And quite by chance I come across this gem of a tiny movie on Netflix, titled ‘The End of the Tour’, wherein two young men in their thirties – David Foster Wallace, much acclaimed writer and David Lipsky of the Rolling Stone – engage in some brilliant, revelatory conversations as to what it means to be a writer, to be famous, and above all, to be human.
The context is sans any frills – Lipsky is after a story that he sees in the life of the writer whom the Los Angeles Times described as “one of the most influential and innovative writers of the last 20 years.” Wallace almost unsurely agrees for the interview, and lets Lipsky accompany him on a book tour to Minneapolis, where they get to interact in the course of five days, after which Lipsky returns.

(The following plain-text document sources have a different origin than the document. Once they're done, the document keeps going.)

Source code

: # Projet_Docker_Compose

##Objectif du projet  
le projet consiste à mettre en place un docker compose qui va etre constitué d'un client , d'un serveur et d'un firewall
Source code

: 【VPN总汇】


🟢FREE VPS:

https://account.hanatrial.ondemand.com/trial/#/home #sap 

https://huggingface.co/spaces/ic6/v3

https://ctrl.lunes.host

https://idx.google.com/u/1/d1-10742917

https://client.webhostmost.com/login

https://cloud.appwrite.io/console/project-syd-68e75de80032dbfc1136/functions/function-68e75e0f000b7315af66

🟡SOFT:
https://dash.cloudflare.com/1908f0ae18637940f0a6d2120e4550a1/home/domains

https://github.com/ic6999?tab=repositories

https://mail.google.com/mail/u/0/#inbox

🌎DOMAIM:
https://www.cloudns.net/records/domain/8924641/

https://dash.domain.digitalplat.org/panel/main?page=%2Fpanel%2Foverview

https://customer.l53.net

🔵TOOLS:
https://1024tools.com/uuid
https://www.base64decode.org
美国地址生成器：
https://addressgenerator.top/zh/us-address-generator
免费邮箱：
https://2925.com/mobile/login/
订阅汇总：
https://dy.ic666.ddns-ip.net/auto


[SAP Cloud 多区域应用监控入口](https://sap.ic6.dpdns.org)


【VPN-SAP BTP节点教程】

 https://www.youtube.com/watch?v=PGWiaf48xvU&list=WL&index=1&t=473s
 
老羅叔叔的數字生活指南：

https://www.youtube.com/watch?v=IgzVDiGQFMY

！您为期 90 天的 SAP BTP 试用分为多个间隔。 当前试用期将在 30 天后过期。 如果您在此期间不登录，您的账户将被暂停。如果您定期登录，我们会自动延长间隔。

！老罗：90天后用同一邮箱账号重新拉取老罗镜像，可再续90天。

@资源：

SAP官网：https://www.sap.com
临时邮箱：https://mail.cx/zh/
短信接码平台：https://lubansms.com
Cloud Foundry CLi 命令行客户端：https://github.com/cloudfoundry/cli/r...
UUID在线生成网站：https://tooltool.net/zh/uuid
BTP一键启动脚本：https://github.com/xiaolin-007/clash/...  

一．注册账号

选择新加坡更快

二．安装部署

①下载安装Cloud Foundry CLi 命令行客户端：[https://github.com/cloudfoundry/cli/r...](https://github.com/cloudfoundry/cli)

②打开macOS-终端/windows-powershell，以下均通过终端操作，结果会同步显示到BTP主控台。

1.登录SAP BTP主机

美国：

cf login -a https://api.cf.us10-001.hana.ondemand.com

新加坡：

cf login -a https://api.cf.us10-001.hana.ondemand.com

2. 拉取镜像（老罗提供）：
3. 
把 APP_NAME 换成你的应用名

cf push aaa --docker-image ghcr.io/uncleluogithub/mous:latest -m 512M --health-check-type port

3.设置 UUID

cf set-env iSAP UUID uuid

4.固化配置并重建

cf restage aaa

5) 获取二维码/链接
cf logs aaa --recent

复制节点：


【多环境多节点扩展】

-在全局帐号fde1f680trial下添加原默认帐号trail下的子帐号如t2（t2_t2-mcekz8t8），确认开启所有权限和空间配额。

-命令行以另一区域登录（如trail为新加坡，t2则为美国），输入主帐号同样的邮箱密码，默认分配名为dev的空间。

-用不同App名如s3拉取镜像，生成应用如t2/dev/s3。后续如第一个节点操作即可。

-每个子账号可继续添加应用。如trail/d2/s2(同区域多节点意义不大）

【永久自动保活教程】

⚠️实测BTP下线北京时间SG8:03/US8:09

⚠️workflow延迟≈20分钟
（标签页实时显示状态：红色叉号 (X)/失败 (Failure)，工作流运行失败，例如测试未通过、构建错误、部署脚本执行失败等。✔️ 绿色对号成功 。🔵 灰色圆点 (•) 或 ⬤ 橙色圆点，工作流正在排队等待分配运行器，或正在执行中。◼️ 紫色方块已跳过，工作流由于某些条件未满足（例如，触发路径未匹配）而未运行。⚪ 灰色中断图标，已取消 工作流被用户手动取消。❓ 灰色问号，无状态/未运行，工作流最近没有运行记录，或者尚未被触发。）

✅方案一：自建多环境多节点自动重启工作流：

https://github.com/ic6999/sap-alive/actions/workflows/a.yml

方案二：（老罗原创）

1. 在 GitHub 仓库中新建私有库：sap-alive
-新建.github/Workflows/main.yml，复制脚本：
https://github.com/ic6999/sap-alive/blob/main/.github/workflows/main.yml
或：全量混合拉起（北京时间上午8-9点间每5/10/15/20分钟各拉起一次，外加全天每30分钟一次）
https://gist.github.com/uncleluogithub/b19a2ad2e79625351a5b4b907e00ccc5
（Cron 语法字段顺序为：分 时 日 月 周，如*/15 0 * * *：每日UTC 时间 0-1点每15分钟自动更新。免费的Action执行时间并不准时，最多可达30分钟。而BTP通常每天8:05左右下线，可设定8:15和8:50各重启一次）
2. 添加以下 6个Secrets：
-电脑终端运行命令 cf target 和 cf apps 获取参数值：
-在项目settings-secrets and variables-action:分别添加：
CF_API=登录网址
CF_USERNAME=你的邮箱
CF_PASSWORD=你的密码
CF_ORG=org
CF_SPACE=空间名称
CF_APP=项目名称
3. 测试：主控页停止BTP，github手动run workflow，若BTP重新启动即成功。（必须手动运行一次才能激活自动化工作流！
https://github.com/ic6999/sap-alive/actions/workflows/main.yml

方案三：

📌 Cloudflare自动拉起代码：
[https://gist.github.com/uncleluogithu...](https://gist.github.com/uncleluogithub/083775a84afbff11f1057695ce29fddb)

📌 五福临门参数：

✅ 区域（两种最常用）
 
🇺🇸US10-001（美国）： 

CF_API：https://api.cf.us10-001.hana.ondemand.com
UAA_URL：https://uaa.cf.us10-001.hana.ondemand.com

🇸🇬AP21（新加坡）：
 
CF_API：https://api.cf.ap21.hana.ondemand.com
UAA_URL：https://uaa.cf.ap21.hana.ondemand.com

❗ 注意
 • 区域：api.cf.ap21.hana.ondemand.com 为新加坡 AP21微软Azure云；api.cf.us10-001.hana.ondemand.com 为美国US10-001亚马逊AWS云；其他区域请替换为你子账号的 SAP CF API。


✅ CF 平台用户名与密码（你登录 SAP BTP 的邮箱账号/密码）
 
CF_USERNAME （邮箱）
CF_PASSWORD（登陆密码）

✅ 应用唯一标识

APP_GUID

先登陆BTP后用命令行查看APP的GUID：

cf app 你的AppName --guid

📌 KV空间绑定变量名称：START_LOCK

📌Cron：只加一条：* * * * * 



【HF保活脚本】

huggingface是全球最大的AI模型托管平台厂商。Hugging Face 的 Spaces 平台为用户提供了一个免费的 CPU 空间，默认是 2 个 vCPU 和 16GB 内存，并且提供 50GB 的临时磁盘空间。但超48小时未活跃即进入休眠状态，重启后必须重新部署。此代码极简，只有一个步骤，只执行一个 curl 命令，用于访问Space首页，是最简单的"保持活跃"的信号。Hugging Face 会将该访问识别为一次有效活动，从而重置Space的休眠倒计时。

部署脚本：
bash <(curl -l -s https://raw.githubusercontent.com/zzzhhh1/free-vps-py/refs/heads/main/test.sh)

Twelve years later, Lipsky hears of Wallace’s suicide that sends him spinning back to those amazing days that he had spent with the writer. We get to see him in the final scenes, reading out from his own book, ‘Although of Course You End Up Becoming Yourself: A Road Trip with David Foster Wallace’ – “David thought books existed to stop you from feeling lonely. If I could, I’d say to David that living those days with him reminded me of what life is like — instead of being a relief from it… and I’d tell him it made me feel much less alone.”
And there isn’t probably another film that I have seen where the writer’s predicament has been so deftly expressed, and when you get to see Wallace mouthing these lines – “Well, I can’t put it as well as you did about the “mental landscapes,” I just know I’m hard to be around. Because when I want to be by myself, like to work, I really want to be by myself. I think if you dedicate yourself to anything, one facet of that is that it makes you very very self-conscious. You end up using people. Wanting them around when you want them around, but then sending them away,” – you are flabbergasted.
I sense that I would love to watch this movie once again, when time permits. And I also make an immediate mental note to read ‘Infinite Jest’, Wallace’s masterpiece, and push it way up my reading list.